Please copy every line of the data in which the string "ports" appears.

===

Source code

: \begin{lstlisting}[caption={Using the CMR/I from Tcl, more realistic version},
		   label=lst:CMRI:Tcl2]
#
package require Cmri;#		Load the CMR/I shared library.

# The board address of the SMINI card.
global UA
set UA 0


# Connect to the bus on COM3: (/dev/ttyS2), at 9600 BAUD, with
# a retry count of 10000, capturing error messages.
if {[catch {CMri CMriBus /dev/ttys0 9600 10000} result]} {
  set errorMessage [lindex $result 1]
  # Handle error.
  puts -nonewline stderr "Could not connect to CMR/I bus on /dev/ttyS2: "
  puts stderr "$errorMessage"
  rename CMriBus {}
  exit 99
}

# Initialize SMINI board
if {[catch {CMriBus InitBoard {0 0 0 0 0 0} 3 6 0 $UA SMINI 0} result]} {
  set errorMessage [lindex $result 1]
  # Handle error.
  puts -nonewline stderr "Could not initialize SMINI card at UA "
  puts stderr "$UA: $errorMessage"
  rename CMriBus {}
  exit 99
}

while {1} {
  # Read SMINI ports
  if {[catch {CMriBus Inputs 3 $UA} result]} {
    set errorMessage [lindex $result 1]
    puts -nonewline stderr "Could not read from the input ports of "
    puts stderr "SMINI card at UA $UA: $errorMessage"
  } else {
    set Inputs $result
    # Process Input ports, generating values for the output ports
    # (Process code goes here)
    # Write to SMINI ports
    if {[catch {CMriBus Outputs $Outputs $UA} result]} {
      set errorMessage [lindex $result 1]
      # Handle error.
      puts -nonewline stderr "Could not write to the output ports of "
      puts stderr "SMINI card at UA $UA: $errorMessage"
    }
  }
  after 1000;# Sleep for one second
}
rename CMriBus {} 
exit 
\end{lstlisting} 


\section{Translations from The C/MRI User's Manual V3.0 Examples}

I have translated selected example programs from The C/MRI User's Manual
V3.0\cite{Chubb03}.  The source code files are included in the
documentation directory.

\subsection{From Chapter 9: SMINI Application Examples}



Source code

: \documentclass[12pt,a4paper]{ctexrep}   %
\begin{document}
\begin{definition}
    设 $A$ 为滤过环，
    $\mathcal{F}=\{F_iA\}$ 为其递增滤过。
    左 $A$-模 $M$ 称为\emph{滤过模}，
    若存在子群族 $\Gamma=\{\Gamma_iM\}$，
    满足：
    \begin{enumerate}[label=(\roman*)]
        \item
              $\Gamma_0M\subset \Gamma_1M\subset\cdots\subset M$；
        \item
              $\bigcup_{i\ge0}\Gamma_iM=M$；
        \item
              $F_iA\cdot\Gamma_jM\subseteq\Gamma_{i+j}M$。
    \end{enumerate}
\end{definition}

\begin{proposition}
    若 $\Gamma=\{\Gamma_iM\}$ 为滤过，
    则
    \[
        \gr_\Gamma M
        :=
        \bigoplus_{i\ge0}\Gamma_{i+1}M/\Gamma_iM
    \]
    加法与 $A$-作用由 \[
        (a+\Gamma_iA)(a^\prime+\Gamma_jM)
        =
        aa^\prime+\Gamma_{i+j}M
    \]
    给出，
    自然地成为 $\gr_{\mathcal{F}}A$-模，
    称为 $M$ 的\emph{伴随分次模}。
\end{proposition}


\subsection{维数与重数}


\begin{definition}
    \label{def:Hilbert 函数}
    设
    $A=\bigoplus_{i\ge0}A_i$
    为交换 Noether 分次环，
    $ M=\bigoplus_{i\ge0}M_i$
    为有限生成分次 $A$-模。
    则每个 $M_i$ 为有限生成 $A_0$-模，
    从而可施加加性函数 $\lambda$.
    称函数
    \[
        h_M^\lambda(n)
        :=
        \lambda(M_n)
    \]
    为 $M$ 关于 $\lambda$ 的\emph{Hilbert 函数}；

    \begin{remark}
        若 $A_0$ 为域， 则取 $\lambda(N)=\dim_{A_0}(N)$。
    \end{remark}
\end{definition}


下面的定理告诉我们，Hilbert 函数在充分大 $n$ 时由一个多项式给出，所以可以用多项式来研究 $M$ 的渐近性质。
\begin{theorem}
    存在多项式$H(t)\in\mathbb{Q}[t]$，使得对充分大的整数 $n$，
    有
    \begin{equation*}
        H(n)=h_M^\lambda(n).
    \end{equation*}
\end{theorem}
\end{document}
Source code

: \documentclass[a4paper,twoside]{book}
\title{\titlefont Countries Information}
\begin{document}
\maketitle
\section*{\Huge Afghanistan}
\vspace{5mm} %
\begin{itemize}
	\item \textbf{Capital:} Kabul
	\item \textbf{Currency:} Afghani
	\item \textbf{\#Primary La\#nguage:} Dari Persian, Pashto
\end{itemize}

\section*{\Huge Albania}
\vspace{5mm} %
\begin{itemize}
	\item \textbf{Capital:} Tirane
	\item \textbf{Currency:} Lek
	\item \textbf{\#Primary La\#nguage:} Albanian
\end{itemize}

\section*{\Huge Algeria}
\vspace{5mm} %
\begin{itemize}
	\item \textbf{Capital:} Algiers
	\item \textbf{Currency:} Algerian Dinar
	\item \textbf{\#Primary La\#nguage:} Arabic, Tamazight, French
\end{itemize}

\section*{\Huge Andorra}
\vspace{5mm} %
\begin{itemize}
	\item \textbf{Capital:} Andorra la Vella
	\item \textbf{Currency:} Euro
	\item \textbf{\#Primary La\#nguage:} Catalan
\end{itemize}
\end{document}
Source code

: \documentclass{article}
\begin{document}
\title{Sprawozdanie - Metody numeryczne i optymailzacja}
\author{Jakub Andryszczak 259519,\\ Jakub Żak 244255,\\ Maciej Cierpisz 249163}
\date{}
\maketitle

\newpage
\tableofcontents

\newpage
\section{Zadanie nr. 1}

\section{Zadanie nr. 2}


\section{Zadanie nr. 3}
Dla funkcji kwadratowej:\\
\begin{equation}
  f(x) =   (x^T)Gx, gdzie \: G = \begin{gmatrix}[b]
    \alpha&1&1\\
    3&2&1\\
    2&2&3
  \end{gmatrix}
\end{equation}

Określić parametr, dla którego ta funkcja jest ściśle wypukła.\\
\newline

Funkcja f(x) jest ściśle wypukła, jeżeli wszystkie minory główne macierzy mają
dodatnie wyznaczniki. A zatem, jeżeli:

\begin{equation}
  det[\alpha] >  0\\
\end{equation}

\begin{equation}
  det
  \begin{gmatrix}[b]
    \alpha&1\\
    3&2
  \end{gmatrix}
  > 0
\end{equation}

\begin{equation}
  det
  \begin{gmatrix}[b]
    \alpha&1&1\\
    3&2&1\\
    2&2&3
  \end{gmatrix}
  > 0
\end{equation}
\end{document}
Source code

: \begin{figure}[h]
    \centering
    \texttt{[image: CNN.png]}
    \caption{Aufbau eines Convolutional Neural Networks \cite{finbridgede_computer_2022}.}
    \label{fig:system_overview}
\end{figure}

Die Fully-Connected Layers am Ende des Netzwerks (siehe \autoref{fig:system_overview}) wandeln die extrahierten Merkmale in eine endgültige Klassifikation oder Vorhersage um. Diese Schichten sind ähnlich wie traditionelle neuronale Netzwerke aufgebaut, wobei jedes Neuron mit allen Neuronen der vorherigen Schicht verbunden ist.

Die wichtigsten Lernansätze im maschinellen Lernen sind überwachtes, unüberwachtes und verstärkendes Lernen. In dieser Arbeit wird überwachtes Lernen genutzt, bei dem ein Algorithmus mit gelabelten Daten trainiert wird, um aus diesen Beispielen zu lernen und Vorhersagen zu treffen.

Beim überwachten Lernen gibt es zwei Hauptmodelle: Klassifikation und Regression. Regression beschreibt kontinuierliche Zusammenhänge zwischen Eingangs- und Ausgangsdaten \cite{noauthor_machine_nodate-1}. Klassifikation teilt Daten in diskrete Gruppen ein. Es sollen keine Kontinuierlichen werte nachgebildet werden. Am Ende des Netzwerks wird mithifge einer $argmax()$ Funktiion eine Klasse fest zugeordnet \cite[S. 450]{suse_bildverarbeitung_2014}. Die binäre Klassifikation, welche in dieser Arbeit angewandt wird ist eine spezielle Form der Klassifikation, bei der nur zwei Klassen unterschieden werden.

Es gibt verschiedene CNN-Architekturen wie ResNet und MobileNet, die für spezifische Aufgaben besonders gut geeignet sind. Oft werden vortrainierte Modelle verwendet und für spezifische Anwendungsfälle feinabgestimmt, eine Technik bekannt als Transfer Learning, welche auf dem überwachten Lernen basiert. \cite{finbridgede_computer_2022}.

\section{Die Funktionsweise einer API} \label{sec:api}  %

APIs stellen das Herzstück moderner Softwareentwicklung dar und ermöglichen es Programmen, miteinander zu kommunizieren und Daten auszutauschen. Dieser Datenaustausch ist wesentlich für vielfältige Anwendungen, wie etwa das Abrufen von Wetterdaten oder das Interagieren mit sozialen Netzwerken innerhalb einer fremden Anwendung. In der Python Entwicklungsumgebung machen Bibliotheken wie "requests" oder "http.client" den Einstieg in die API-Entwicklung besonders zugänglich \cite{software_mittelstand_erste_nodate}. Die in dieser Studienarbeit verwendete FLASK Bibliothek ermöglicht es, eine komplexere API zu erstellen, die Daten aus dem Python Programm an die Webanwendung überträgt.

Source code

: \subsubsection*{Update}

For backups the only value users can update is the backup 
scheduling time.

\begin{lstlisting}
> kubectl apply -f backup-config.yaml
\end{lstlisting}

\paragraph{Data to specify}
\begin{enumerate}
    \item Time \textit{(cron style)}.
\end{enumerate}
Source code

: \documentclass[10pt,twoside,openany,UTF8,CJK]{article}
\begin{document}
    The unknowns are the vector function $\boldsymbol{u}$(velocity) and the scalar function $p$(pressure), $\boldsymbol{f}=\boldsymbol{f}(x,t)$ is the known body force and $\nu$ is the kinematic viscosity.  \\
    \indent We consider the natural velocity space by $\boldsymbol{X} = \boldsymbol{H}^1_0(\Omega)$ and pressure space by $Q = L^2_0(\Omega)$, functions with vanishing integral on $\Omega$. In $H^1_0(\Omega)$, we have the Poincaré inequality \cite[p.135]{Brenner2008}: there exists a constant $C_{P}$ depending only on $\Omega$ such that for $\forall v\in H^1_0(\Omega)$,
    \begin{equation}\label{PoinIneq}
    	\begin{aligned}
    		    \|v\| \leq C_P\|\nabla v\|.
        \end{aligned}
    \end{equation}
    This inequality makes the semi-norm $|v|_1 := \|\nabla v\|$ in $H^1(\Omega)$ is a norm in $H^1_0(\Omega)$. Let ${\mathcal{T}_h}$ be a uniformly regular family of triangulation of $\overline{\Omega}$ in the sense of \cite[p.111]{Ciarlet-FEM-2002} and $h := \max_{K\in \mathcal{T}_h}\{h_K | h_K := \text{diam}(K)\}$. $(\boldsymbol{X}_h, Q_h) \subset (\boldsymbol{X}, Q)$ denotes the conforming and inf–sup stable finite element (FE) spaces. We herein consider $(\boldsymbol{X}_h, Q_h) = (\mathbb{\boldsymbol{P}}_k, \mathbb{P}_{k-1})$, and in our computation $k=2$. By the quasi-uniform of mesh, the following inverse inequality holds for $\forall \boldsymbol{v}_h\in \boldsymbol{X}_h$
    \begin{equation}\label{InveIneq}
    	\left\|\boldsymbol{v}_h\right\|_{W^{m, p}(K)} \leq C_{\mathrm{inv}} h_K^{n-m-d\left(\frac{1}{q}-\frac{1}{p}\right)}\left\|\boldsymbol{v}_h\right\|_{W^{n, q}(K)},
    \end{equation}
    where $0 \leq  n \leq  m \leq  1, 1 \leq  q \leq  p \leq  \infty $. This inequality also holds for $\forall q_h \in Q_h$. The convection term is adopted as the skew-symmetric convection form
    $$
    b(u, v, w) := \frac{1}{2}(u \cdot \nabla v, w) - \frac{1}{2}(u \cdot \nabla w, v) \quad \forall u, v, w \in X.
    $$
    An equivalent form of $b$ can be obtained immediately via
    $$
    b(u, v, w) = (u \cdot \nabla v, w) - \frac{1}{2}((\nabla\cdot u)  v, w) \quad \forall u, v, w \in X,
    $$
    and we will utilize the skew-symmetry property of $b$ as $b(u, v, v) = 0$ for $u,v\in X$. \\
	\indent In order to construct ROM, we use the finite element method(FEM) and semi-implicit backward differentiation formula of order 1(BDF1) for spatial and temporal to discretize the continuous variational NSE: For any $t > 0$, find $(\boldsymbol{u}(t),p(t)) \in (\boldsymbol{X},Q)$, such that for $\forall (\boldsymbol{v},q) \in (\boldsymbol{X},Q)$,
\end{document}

===

§ Completed exercise
  # Read SMINI ports
    puts -nonewline stderr "Could not read from the input ports of "
    # Process Input ports, generating values for the output ports
    # Write to SMINI ports
      puts -nonewline stderr "Could not write to the output ports of "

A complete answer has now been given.